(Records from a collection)
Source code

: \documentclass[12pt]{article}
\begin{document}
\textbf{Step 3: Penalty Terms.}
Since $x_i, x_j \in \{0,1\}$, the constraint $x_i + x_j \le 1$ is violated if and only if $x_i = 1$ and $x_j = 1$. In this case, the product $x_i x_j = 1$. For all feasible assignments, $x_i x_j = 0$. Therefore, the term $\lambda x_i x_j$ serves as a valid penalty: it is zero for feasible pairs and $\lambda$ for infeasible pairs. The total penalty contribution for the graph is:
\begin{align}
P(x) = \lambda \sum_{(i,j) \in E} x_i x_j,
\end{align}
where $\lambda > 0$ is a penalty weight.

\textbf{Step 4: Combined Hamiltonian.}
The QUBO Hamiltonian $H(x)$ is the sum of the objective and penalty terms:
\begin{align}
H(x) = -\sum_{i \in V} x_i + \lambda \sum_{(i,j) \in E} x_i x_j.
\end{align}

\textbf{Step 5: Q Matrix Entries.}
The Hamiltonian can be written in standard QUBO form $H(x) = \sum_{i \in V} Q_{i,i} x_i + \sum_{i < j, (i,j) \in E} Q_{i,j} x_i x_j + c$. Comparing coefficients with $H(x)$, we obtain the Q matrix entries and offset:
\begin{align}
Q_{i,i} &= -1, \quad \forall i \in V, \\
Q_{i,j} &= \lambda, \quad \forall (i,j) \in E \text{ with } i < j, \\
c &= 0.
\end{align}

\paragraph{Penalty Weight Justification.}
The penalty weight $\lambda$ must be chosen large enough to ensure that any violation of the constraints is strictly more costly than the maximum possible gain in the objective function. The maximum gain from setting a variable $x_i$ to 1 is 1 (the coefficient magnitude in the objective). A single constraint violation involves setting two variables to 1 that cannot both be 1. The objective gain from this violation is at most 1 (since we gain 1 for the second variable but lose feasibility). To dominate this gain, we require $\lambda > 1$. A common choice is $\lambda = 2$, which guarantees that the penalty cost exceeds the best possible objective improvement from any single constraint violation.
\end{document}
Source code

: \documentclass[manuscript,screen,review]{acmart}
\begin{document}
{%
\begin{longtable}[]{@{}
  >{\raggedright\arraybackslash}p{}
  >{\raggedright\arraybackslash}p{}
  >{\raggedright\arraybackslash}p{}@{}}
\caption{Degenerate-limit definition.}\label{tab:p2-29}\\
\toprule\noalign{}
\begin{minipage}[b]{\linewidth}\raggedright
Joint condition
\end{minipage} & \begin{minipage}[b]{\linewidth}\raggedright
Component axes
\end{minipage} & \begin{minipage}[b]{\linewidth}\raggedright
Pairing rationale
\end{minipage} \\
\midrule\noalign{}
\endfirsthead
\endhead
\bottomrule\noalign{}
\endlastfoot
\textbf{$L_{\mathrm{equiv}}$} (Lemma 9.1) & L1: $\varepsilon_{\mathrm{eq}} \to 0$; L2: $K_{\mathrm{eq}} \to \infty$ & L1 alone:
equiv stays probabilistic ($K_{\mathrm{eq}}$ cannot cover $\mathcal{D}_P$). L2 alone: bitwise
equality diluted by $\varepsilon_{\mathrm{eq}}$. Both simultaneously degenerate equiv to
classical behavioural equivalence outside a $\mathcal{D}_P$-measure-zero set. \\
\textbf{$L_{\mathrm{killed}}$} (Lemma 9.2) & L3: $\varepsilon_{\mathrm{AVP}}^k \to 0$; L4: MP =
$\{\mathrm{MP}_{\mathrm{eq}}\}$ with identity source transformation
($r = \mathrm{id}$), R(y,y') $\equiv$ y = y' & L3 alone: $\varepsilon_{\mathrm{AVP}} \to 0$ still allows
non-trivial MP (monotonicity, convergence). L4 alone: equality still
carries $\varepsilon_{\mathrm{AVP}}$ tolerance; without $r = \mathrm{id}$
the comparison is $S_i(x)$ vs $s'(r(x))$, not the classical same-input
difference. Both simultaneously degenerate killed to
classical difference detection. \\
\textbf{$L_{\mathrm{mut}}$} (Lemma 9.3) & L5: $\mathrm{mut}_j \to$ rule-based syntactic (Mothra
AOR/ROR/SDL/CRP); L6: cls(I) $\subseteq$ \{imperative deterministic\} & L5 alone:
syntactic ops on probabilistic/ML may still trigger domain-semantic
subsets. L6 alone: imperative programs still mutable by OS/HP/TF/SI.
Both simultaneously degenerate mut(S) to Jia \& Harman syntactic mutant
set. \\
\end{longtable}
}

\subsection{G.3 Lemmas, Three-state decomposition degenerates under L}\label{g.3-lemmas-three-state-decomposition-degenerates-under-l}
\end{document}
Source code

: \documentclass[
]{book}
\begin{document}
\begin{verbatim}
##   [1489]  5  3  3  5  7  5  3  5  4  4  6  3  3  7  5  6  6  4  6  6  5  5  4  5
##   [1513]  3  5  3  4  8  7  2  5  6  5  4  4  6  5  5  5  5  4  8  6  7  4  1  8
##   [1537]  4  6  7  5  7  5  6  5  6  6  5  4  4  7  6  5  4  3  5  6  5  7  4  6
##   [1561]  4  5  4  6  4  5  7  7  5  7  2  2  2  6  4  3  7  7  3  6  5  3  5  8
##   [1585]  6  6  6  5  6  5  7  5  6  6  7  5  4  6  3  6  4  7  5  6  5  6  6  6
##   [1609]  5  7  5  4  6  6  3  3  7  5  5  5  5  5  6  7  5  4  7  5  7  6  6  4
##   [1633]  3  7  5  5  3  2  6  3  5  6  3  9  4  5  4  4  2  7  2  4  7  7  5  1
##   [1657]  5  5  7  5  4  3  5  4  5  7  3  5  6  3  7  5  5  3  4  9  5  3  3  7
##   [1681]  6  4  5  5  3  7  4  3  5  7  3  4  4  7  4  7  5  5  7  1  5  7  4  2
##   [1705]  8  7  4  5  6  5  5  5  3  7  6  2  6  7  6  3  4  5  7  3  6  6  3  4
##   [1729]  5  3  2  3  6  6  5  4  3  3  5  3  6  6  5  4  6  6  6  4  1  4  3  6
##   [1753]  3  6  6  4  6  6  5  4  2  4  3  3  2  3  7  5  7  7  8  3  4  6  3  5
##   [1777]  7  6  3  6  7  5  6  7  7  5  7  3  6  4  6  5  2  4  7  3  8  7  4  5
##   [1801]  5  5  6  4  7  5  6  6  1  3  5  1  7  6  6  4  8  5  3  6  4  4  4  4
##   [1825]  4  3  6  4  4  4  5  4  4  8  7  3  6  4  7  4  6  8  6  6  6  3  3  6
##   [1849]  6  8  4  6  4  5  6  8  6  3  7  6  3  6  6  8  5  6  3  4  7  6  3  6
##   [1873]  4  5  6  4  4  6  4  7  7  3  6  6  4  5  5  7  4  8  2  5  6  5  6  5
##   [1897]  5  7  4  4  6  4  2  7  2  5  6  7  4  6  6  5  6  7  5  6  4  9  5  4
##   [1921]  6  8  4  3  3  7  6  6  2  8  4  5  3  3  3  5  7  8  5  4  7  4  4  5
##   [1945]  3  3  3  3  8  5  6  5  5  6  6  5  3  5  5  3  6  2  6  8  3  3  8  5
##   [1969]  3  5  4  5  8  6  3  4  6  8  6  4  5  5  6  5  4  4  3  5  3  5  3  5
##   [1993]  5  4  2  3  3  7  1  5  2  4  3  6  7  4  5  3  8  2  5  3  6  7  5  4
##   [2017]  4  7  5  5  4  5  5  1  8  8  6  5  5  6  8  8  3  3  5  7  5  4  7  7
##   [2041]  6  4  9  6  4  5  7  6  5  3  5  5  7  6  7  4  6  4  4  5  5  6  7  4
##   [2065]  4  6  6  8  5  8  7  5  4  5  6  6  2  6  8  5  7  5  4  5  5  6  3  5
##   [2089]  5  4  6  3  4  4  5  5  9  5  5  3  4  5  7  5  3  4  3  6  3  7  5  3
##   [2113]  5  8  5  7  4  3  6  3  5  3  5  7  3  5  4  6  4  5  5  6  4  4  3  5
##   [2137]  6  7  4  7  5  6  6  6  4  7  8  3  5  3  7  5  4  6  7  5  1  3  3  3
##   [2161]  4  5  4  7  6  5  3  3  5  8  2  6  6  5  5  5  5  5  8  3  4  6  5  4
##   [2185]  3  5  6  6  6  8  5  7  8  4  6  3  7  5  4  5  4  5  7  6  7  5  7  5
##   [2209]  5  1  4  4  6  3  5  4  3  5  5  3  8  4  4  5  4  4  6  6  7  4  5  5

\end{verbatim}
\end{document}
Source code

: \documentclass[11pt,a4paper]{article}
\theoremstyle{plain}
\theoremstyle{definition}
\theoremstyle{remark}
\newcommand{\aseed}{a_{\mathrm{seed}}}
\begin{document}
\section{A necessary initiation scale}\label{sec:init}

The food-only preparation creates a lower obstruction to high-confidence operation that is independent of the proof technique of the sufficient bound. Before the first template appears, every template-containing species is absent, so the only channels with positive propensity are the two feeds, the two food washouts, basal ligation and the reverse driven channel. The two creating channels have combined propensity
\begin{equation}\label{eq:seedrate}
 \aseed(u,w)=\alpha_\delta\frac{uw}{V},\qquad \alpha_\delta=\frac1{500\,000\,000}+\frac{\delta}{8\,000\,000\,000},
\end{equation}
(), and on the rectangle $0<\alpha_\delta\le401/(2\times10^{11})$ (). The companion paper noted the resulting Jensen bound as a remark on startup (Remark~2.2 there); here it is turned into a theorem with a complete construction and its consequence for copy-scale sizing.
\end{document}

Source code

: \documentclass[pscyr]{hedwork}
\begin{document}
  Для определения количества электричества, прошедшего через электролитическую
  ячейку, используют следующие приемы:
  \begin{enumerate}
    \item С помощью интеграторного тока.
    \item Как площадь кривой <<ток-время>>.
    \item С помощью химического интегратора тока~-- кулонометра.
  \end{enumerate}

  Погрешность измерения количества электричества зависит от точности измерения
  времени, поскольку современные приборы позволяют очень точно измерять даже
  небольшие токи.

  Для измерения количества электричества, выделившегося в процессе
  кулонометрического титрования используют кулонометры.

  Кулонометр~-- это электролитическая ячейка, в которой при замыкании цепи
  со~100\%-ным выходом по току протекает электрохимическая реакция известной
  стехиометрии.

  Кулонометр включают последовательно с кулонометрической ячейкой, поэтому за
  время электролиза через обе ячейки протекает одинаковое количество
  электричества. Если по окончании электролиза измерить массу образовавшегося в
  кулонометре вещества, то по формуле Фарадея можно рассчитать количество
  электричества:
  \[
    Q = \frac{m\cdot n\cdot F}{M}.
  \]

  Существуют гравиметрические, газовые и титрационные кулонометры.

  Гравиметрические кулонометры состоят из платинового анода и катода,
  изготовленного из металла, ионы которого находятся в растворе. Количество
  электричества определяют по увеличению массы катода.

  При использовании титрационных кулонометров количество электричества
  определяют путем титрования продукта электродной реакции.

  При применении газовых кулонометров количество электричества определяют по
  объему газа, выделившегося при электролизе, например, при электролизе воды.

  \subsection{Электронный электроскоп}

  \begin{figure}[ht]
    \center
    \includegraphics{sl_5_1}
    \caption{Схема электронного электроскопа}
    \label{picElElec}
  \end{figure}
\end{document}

**Your goal**
Scan the entries above and work out how many lines include the word "титрования"; the reply is that number alone.

**Output of the task**
2